> _Problem to solve_:
The entries below are to be repeated verbatim, in full.
Input data: Begin
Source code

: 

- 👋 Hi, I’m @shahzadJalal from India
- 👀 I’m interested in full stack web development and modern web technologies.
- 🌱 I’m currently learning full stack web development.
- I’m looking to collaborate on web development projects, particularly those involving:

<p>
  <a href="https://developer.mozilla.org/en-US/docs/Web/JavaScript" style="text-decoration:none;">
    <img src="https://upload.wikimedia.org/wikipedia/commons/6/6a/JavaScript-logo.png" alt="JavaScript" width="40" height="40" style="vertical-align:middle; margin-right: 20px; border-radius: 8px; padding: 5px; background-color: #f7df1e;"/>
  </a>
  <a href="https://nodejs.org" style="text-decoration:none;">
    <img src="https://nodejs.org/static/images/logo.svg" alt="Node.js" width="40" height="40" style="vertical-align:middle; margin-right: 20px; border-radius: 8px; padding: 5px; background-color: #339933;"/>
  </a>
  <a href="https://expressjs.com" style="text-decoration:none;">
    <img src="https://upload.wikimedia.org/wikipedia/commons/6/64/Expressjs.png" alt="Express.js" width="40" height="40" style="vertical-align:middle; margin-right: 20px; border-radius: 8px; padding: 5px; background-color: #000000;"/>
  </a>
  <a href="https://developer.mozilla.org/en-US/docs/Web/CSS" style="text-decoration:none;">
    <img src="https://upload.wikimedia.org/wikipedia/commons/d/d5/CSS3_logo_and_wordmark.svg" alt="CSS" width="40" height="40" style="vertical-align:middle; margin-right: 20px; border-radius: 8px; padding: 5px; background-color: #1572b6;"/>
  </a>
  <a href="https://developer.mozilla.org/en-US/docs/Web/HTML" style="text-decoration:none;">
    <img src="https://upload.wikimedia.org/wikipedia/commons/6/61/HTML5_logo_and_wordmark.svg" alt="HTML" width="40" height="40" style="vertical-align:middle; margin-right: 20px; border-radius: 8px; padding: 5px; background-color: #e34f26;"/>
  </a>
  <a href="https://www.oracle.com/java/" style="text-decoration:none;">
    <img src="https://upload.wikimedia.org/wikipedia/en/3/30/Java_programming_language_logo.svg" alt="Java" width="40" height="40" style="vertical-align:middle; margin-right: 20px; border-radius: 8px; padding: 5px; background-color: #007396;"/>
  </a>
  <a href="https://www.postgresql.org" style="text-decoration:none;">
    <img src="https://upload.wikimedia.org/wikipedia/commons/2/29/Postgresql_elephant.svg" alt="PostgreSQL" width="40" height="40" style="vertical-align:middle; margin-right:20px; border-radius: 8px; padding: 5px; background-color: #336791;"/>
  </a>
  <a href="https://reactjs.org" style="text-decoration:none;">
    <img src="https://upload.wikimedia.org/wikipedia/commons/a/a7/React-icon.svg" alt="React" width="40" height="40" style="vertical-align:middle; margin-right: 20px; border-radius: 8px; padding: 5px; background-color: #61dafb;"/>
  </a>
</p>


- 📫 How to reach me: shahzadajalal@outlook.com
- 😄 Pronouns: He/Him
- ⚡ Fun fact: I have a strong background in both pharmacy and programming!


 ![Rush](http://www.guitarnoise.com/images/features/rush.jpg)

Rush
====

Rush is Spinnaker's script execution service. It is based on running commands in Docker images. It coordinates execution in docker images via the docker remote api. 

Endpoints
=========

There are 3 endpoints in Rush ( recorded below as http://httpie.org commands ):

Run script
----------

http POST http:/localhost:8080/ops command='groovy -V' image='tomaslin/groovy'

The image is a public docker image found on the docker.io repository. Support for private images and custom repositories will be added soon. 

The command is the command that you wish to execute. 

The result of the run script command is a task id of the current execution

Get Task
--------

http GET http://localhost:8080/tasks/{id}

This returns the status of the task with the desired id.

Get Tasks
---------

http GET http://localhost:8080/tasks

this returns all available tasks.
Input data: End
> _Response to this exercise_:
Source code

: 

- 👋 Hi, I’m @shahzadJalal from India
- 👀 I’m interested in full stack web development and modern web technologies.
- 🌱 I’m currently learning full stack web development.
- I’m looking to collaborate on web development projects, particularly those involving:

<p>
  <a href="https://developer.mozilla.org/en-US/docs/Web/JavaScript" style="text-decoration:none;">
    <img src="https://upload.wikimedia.org/wikipedia/commons/6/6a/JavaScript-logo.png" alt="JavaScript" width="40" height="40" style="vertical-align:middle; margin-right: 20px; border-radius: 8px; padding: 5px; background-color: #f7df1e;"/>
  </a>
  <a href="https://nodejs.org" style="text-decoration:none;">
    <img src="https://nodejs.org/static/images/logo.svg" alt="Node.js" width="40" height="40" style="vertical-align:middle; margin-right: 20px; border-radius: 8px; padding: 5px; background-color: #339933;"/>
  </a>
  <a href="https://expressjs.com" style="text-decoration:none;">
    <img src="https://upload.wikimedia.org/wikipedia/commons/6/64/Expressjs.png" alt="Express.js" width="40" height="40" style="vertical-align:middle; margin-right: 20px; border-radius: 8px; padding: 5px; background-color: #000000;"/>
  </a>
  <a href="https://developer.mozilla.org/en-US/docs/Web/CSS" style="text-decoration:none;">
    <img src="https://upload.wikimedia.org/wikipedia/commons/d/d5/CSS3_logo_and_wordmark.svg" alt="CSS" width="40" height="40" style="vertical-align:middle; margin-right: 20px; border-radius: 8px; padding: 5px; background-color: #1572b6;"/>
  </a>
  <a href="https://developer.mozilla.org/en-US/docs/Web/HTML" style="text-decoration:none;">
    <img src="https://upload.wikimedia.org/wikipedia/commons/6/61/HTML5_logo_and_wordmark.svg" alt="HTML" width="40" height="40" style="vertical-align:middle; margin-right: 20px; border-radius: 8px; padding: 5px; background-color: #e34f26;"/>
  </a>
  <a href="https://www.oracle.com/java/" style="text-decoration:none;">
    <img src="https://upload.wikimedia.org/wikipedia/en/3/30/Java_programming_language_logo.svg" alt="Java" width="40" height="40" style="vertical-align:middle; margin-right: 20px; border-radius: 8px; padding: 5px; background-color: #007396;"/>
  </a>
  <a href="https://www.postgresql.org" style="text-decoration:none;">
    <img src="https://upload.wikimedia.org/wikipedia/commons/2/29/Postgresql_elephant.svg" alt="PostgreSQL" width="40" height="40" style="vertical-align:middle; margin-right:20px; border-radius: 8px; padding: 5px; background-color: #336791;"/>
  </a>
  <a href="https://reactjs.org" style="text-decoration:none;">
    <img src="https://upload.wikimedia.org/wikipedia/commons/a/a7/React-icon.svg" alt="React" width="40" height="40" style="vertical-align:middle; margin-right: 20px; border-radius: 8px; padding: 5px; background-color: #61dafb;"/>
  </a>
</p>


- 📫 How to reach me: shahzadajalal@outlook.com
- 😄 Pronouns: He/Him
- ⚡ Fun fact: I have a strong background in both pharmacy and programming!


 ![Rush](http://www.guitarnoise.com/images/features/rush.jpg)

Rush
====

Rush is Spinnaker's script execution service. It is based on running commands in Docker images. It coordinates execution in docker images via the docker remote api. 

Endpoints
=========

There are 3 endpoints in Rush ( recorded below as http://httpie.org commands ):

Run script
----------

http POST http:/localhost:8080/ops command='groovy -V' image='tomaslin/groovy'

The image is a public docker image found on the docker.io repository. Support for private images and custom repositories will be added soon. 

The command is the command that you wish to execute. 

The result of the run script command is a task id of the current execution

Get Task
--------

http GET http://localhost:8080/tasks/{id}

This returns the status of the task with the desired id.

Get Tasks
---------

http GET http://localhost:8080/tasks

this returns all available tasks.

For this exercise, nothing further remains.